When you can’t see the candy from the outside of the jar, you opt for it less often. Out of sight, out of mind.

Think beyond the jar: instead of splaying candy around your desk, put it in a drawer. You won’t go for it unless you remember it and consciously decide to have it.

Keep your fruit close and your veggies closer.


Photo by Kristine Mahan

Don’t be afraid to grab fruit from the d-hall for your dorm. Keeping healthy food on hand helps to avoid the mistake of digging into those Cheez-Its (or these Cheez-Its) you have around in case of emergency.

Use small dishes with a high color contrast to the food you’re eating.


Photo by Korakot Suriya-arporn

Studies from Cornell researchers have shown serving dishes play a big role in how much we eat. Turns out we eat consistently less when eating from smaller plates.

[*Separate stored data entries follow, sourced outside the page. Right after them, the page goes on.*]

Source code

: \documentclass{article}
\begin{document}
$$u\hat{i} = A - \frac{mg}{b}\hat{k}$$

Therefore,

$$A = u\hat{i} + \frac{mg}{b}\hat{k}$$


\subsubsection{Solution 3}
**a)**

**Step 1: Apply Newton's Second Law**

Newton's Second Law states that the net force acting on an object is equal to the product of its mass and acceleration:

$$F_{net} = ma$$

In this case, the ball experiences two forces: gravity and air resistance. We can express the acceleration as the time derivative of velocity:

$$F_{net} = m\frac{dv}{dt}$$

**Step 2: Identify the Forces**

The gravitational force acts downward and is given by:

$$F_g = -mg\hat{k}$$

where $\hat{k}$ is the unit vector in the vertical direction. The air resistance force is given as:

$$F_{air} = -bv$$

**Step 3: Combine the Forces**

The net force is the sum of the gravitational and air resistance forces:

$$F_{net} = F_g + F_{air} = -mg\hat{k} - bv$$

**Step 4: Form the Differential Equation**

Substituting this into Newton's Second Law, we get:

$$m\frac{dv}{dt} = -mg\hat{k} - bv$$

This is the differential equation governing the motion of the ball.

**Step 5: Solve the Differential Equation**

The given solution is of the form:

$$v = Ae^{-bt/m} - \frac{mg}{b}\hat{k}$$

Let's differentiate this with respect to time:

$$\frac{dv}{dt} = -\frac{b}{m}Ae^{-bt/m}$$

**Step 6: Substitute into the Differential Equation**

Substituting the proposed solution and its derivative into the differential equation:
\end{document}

People also eat less of a food when it’s on a plate of a starkly different color. On the other hand, when the plate and food have similar hues, people eat more.

These findings have unfortunate implications for “beige day” at the d-hall—when HUDS serves us tator tots, chicken fingers, pizza and other often fried dishes. First of all, the food itself isn’t nutritious. Beyond that, though, beige food on white plates isn’t a strong contrast, so we’re probably consuming even more of the unhealthy foods than we had considered.

Eat with healthy friends.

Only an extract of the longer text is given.